Try it:
Please restate exactly what appears in the records below from the first line to the line where "# My first complete website" is, that line included.

====== Data to process

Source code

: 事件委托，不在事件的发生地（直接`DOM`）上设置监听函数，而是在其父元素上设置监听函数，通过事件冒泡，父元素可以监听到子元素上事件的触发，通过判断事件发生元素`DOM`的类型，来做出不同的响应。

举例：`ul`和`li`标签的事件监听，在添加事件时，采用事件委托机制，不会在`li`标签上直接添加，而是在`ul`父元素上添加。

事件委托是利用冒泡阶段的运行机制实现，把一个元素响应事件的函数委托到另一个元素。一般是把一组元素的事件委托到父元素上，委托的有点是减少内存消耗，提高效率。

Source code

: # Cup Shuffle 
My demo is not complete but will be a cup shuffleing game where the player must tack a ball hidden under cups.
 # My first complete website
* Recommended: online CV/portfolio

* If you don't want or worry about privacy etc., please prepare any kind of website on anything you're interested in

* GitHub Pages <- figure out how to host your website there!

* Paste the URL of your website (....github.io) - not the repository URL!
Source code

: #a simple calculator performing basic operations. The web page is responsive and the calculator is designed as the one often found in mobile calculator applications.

============

Task result:
Source code

: 事件委托，不在事件的发生地（直接`DOM`）上设置监听函数，而是在其父元素上设置监听函数，通过事件冒泡，父元素可以监听到子元素上事件的触发，通过判断事件发生元素`DOM`的类型，来做出不同的响应。

举例：`ul`和`li`标签的事件监听，在添加事件时，采用事件委托机制，不会在`li`标签上直接添加，而是在`ul`父元素上添加。

事件委托是利用冒泡阶段的运行机制实现，把一个元素响应事件的函数委托到另一个元素。一般是把一组元素的事件委托到父元素上，委托的有点是减少内存消耗，提高效率。

Source code

: # Cup Shuffle 
My demo is not complete but will be a cup shuffleing game where the player must tack a ball hidden under cups.
 # My first complete website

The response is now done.